* Problem to work on:
Exactly reproduce the entries, dropping any pictures from your copy.

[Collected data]
════════
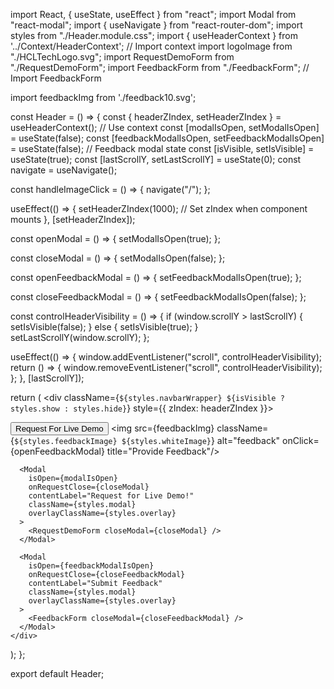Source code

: import React, { useState, useEffect } from "react";
import Modal from "react-modal";
import { useNavigate } from "react-router-dom";
import styles from "./Header.module.css";
import { useHeaderContext } from '../Context/HeaderContext'; // Import context
import logoImage from "./HCLTechLogo.svg";
import RequestDemoForm from "./RequestDemoForm";
import FeedbackForm from "./FeedbackForm"; // Import FeedbackForm

import feedbackImg from './feedback10.svg';

const Header = () => {
  const { headerZIndex, setHeaderZIndex } = useHeaderContext(); // Use context
  const [modalIsOpen, setModalIsOpen] = useState(false);
  const [feedbackModalIsOpen, setFeedbackModalIsOpen] = useState(false); // Feedback modal state
  const [isVisible, setIsVisible] = useState(true);
  const [lastScrollY, setLastScrollY] = useState(0);
  const navigate = useNavigate();

  const handleImageClick = () => {
    navigate("/");
  };
  
  useEffect(() => {
    setHeaderZIndex(1000); // Set zIndex when component mounts
  }, [setHeaderZIndex]);


  const openModal = () => {
    setModalIsOpen(true);
  };

  const closeModal = () => {
    setModalIsOpen(false);
  };

  const openFeedbackModal = () => {
    setFeedbackModalIsOpen(true);
  };

  const closeFeedbackModal = () => {
    setFeedbackModalIsOpen(false);
  };

  const controlHeaderVisibility = () => {
    if (window.scrollY > lastScrollY) {
      setIsVisible(false);
    } else {
      setIsVisible(true);
    }
    setLastScrollY(window.scrollY);
  };

  useEffect(() => {
    window.addEventListener("scroll", controlHeaderVisibility);
    return () => {
      window.removeEventListener("scroll", controlHeaderVisibility);
    };
  }, [lastScrollY]);

  return (
    <div className={`${styles.navbarWrapper} ${isVisible ? styles.show : styles.hide}`} style={{ zIndex: headerZIndex }}>
      <nav className={styles.header}>
        <div className={styles.logo}>
          <img
            src={logoImage}
            alt=""
            onClick={handleImageClick}
            title="Navigate to Home"
          />
        </div>
        <div className={styles.right}>
          <button className={styles.button} onClick={openModal}>
            Request For Live Demo
          </button>
  <img src={feedbackImg} className={`${styles.feedbackImage} ${styles.whiteImage}`} alt="feedback" onClick={openFeedbackModal} title="Provide Feedback"/>          
        </div>
      </nav>
      <div className={styles.border}></div>

      <Modal
        isOpen={modalIsOpen}
        onRequestClose={closeModal}
        contentLabel="Request for Live Demo!"
        className={styles.modal}
        overlayClassName={styles.overlay}
      >
        <RequestDemoForm closeModal={closeModal} />
      </Modal>

      <Modal
        isOpen={feedbackModalIsOpen}
        onRequestClose={closeFeedbackModal}
        contentLabel="Submit Feedback"
        className={styles.modal}
        overlayClassName={styles.overlay}
      >
        <FeedbackForm closeModal={closeFeedbackModal} />
      </Modal>
    </div>
  );
};

export default Header;
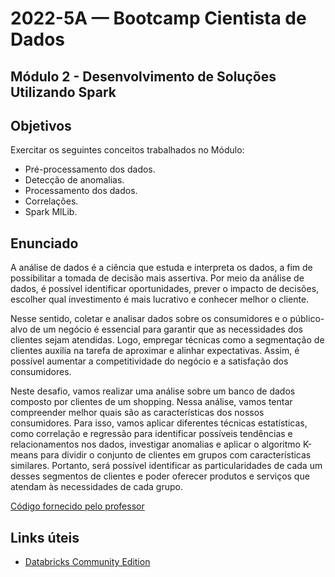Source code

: # 2022-5A — Bootcamp Cientista de Dados

## Módulo 2 - Desenvolvimento de Soluções Utilizando Spark

## Objetivos

Exercitar os seguintes conceitos trabalhados no Módulo:

- Pré-processamento dos dados.
- Detecção de anomalias.
- Processamento dos dados.
- Correlações.
- Spark MlLib.

## Enunciado

A análise de dados é a ciência que estuda e interpreta os dados, a fim de possibilitar a tomada de decisão mais assertiva. Por meio da análise de dados, é possível identificar oportunidades, prever o impacto de decisões, escolher qual investimento é mais lucrativo e conhecer melhor o cliente.

Nesse sentido, coletar e analisar dados sobre os consumidores e o público-alvo de um negócio é essencial para garantir que as necessidades dos clientes sejam atendidas. Logo, empregar técnicas como a segmentação de clientes auxilia na tarefa de aproximar e alinhar expectativas. Assim, é possível aumentar a competitividade do negócio e a satisfação dos consumidores.

Neste desafio, vamos realizar uma análise sobre um banco de dados composto por clientes de um shopping. Nessa análise, vamos tentar compreender melhor quais são as características dos nossos consumidores. Para isso, vamos aplicar diferentes técnicas estatísticas, como correlação e regressão para identificar possíveis tendências e relacionamentos nos dados, investigar anomalias e aplicar o algoritmo K-means para dividir o conjunto de clientes em grupos com características similares. Portanto, será possível identificar as particularidades de cada um desses segmentos de clientes e poder oferecer produtos e serviços que atendam às necessidades de cada grupo.

[Código fornecido pelo professor](desafio_bootcamp_TPD.ipynb)

## Links úteis

- [Databricks Community Edition](https://community.cloud.databricks.com/)
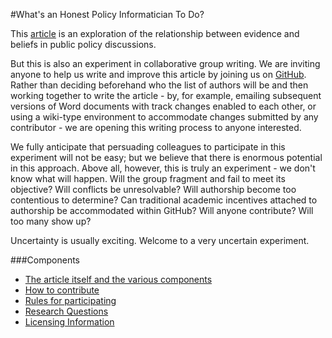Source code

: #What's an Honest Policy Informatician To Do?

This [article](https://github.com/ASU-CPI/honest-pi/blob/master/article/article.md) is an exploration of the relationship between evidence and beliefs in public policy discussions. 

But this is also an experiment in collaborative group writing. We are inviting anyone to help us write and improve this article by joining us on [GitHub](https://github.com/ASU-CPI/honest-pi). Rather than deciding beforehand who the list of authors will be and then working together to write the article - by, for example, emailing subsequent versions of Word documents with track changes enabled to each other, or using a wiki-type environment to accommodate changes submitted by any contributor - we are opening this writing process to anyone interested. 

We fully anticipate that persuading colleagues to participate in this experiment will not be easy; but we believe that there is enormous potential in this approach. Above all, however, this is truly an experiment - we don't know what will happen. Will the group fragment and fail to meet its objective? Will conflicts be unresolvable? Will authorship become too contentious to determine? Can traditional academic incentives attached to authorship be accommodated within GitHub? Will anyone contribute? Will too many show up? 

Uncertainty is usually exciting. Welcome to a very uncertain experiment.

###Components
- [The article itself and the various components](https://github.com/ASU-CPI/honest-pi/tree/master/article)
- [How to contribute](https://github.com/ASU-CPI/honest-pi/blob/master/contributing.md)
- [Rules for participating](https://github.com/ASU-CPI/honest-pi/blob/master/rules.md)
- [Research Questions](https://github.com/ASU-CPI/honest-pi/blob/master/researchquestions.md)
- [Licensing Information](https://github.com/ASU-CPI/honest-pi/blob/master/licensing.md)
════════
* The completed task:
Source code

: import React, { useState, useEffect } from "react";
import Modal from "react-modal";
import { useNavigate } from "react-router-dom";
import styles from "./Header.module.css";
import { useHeaderContext } from '../Context/HeaderContext'; // Import context
import logoImage from "./HCLTechLogo.svg";
import RequestDemoForm from "./RequestDemoForm";
import FeedbackForm from "./FeedbackForm"; // Import FeedbackForm

import feedbackImg from './feedback10.svg';

const Header = () => {
  const { headerZIndex, setHeaderZIndex } = useHeaderContext(); // Use context
  const [modalIsOpen, setModalIsOpen] = useState(false);
  const [feedbackModalIsOpen, setFeedbackModalIsOpen] = useState(false); // Feedback modal state
  const [isVisible, setIsVisible] = useState(true);
  const [lastScrollY, setLastScrollY] = useState(0);
  const navigate = useNavigate();

  const handleImageClick = () => {
    navigate("/");
  };
  
  useEffect(() => {
    setHeaderZIndex(1000); // Set zIndex when component mounts
  }, [setHeaderZIndex]);


  const openModal = () => {
    setModalIsOpen(true);
  };

  const closeModal = () => {
    setModalIsOpen(false);
  };

  const openFeedbackModal = () => {
    setFeedbackModalIsOpen(true);
  };

  const closeFeedbackModal = () => {
    setFeedbackModalIsOpen(false);
  };

  const controlHeaderVisibility = () => {
    if (window.scrollY > lastScrollY) {
      setIsVisible(false);
    } else {
      setIsVisible(true);
    }
    setLastScrollY(window.scrollY);
  };

  useEffect(() => {
    window.addEventListener("scroll", controlHeaderVisibility);
    return () => {
      window.removeEventListener("scroll", controlHeaderVisibility);
    };
  }, [lastScrollY]);

  return (
    <div className={`${styles.navbarWrapper} ${isVisible ? styles.show : styles.hide}`} style={{ zIndex: headerZIndex }}>
      <nav className={styles.header}>
        <div className={styles.logo}>
          <img
            src={logoImage}
            alt=""
            onClick={handleImageClick}
            title="Navigate to Home"
          />
        </div>
        <div className={styles.right}>
          <button className={styles.button} onClick={openModal}>
            Request For Live Demo
          </button>
  <img src={feedbackImg} className={`${styles.feedbackImage} ${styles.whiteImage}`} alt="feedback" onClick={openFeedbackModal} title="Provide Feedback"/>          
        </div>
      </nav>
      <div className={styles.border}></div>

      <Modal
        isOpen={modalIsOpen}
        onRequestClose={closeModal}
        contentLabel="Request for Live Demo!"
        className={styles.modal}
        overlayClassName={styles.overlay}
      >
        <RequestDemoForm closeModal={closeModal} />
      </Modal>

      <Modal
        isOpen={feedbackModalIsOpen}
        onRequestClose={closeFeedbackModal}
        contentLabel="Submit Feedback"
        className={styles.modal}
        overlayClassName={styles.overlay}
      >
        <FeedbackForm closeModal={closeFeedbackModal} />
      </Modal>
    </div>
  );
};

export default Header;
Source code

: # 2022-5A — Bootcamp Cientista de Dados

## Módulo 2 - Desenvolvimento de Soluções Utilizando Spark

## Objetivos

Exercitar os seguintes conceitos trabalhados no Módulo:

- Pré-processamento dos dados.
- Detecção de anomalias.
- Processamento dos dados.
- Correlações.
- Spark MlLib.

## Enunciado

A análise de dados é a ciência que estuda e interpreta os dados, a fim de possibilitar a tomada de decisão mais assertiva. Por meio da análise de dados, é possível identificar oportunidades, prever o impacto de decisões, escolher qual investimento é mais lucrativo e conhecer melhor o cliente.

Nesse sentido, coletar e analisar dados sobre os consumidores e o público-alvo de um negócio é essencial para garantir que as necessidades dos clientes sejam atendidas. Logo, empregar técnicas como a segmentação de clientes auxilia na tarefa de aproximar e alinhar expectativas. Assim, é possível aumentar a competitividade do negócio e a satisfação dos consumidores.

Neste desafio, vamos realizar uma análise sobre um banco de dados composto por clientes de um shopping. Nessa análise, vamos tentar compreender melhor quais são as características dos nossos consumidores. Para isso, vamos aplicar diferentes técnicas estatísticas, como correlação e regressão para identificar possíveis tendências e relacionamentos nos dados, investigar anomalias e aplicar o algoritmo K-means para dividir o conjunto de clientes em grupos com características similares. Portanto, será possível identificar as particularidades de cada um desses segmentos de clientes e poder oferecer produtos e serviços que atendam às necessidades de cada grupo.

[Código fornecido pelo professor](desafio_bootcamp_TPD.ipynb)

## Links úteis

- [Databricks Community Edition](https://community.cloud.databricks.com/)
Source code

: #What's an Honest Policy Informatician To Do?

This [article](https://github.com/ASU-CPI/honest-pi/blob/master/article/article.md) is an exploration of the relationship between evidence and beliefs in public policy discussions. 

But this is also an experiment in collaborative group writing. We are inviting anyone to help us write and improve this article by joining us on [GitHub](https://github.com/ASU-CPI/honest-pi). Rather than deciding beforehand who the list of authors will be and then working together to write the article - by, for example, emailing subsequent versions of Word documents with track changes enabled to each other, or using a wiki-type environment to accommodate changes submitted by any contributor - we are opening this writing process to anyone interested. 

We fully anticipate that persuading colleagues to participate in this experiment will not be easy; but we believe that there is enormous potential in this approach. Above all, however, this is truly an experiment - we don't know what will happen. Will the group fragment and fail to meet its objective? Will conflicts be unresolvable? Will authorship become too contentious to determine? Can traditional academic incentives attached to authorship be accommodated within GitHub? Will anyone contribute? Will too many show up? 

Uncertainty is usually exciting. Welcome to a very uncertain experiment.

###Components
- [The article itself and the various components](https://github.com/ASU-CPI/honest-pi/tree/master/article)
- [How to contribute](https://github.com/ASU-CPI/honest-pi/blob/master/contributing.md)
- [Rules for participating](https://github.com/ASU-CPI/honest-pi/blob/master/rules.md)
- [Research Questions](https://github.com/ASU-CPI/honest-pi/blob/master/researchquestions.md)
- [Licensing Information](https://github.com/ASU-CPI/honest-pi/blob/master/licensing.md)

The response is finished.